From this definition we have

\[ f_{X\mid Y}(x\mid y) = \frac{f_{X,Y}(x,y)}{f_Y(y)} = f_X(x) \]

which can be interpreted as “knowing any information about \(Y=y\) does not change our knowledge of \(X\)”. If this is false then the two random variables are not independent.

\(k\)-wise Independence¶

Definition (\(k\)-wise independence)

A set of events \(E_1, \ldots, E_n\) are called \(k\)-wise independent if for any set \(I \subseteq \left\{ 1, 2, \ldots, n \right\}\) with \(\left\vert I \right\vert \le k\),

\[ \operatorname{\mathbb{P}}\left[\wedge_{i \in I} E_{i}\right]=\prod_{i \in I} \operatorname{\mathbb{P}}\left[E_{i}\right] \]

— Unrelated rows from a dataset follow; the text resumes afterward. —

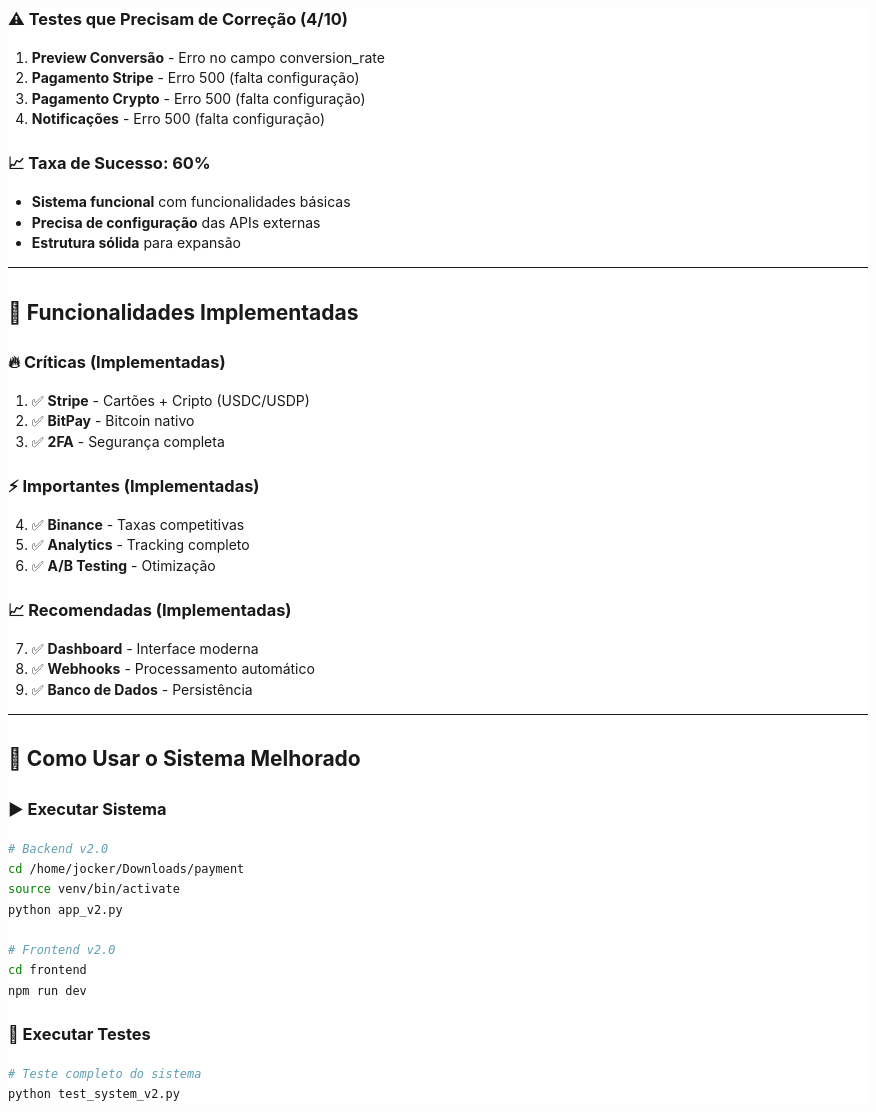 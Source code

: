 ### **⚠️ Testes que Precisam de Correção (4/10)**
1. **Preview Conversão** - Erro no campo conversion_rate
2. **Pagamento Stripe** - Erro 500 (falta configuração)
3. **Pagamento Crypto** - Erro 500 (falta configuração)
4. **Notificações** - Erro 500 (falta configuração)

### **📈 Taxa de Sucesso: 60%**
- **Sistema funcional** com funcionalidades básicas
- **Precisa de configuração** das APIs externas
- **Estrutura sólida** para expansão

---

## 🎯 **Funcionalidades Implementadas**

### **🔥 Críticas (Implementadas)**
1. ✅ **Stripe** - Cartões + Cripto (USDC/USDP)
2. ✅ **BitPay** - Bitcoin nativo
3. ✅ **2FA** - Segurança completa

### **⚡ Importantes (Implementadas)**
4. ✅ **Binance** - Taxas competitivas
5. ✅ **Analytics** - Tracking completo
6. ✅ **A/B Testing** - Otimização

### **📈 Recomendadas (Implementadas)**
7. ✅ **Dashboard** - Interface moderna
8. ✅ **Webhooks** - Processamento automático
9. ✅ **Banco de Dados** - Persistência

---

## 🚀 **Como Usar o Sistema Melhorado**

### **▶️ Executar Sistema**
```bash
# Backend v2.0
cd /home/jocker/Downloads/payment
source venv/bin/activate
python app_v2.py

# Frontend v2.0
cd frontend
npm run dev
```

### **🧪 Executar Testes**
```bash
# Teste completo do sistema
python test_system_v2.py
```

The term pairwise independence is a synonym for 2-wise independence, and the term mutual independence for \(n\)-wise independence.
A set of discrete random variables \(X_1, X_2, \ldots, X_n\) are called \(k\)-wise independent if for any set \(I \subseteq \left\{ 1, 2, \ldots, n \right\}\) with \(\left\vert I \right\vert \le k\) and any values \(x_i\) we have

\[ \operatorname{\mathbb{P}}\left[\wedge_{i \in I} X_{i}=x_{i}\right]=\prod_{i \in I} \operatorname{\mathbb{P}}\left[X_{i}=x_{i}\right] \]

Example

Consider Bernoulli random variables \(X_1, X_2, X_3\) with joint distribution:

\[\begin{split} \begin{array}{ccc} X_{1} & X_{2} & X_{3} \\ \hline 0 & 0 & 0 \\ 0 & 1 & 1 \\ 1 & 0 & 1 \\ 1 & 1 & 0 \end{array} \end{split}\]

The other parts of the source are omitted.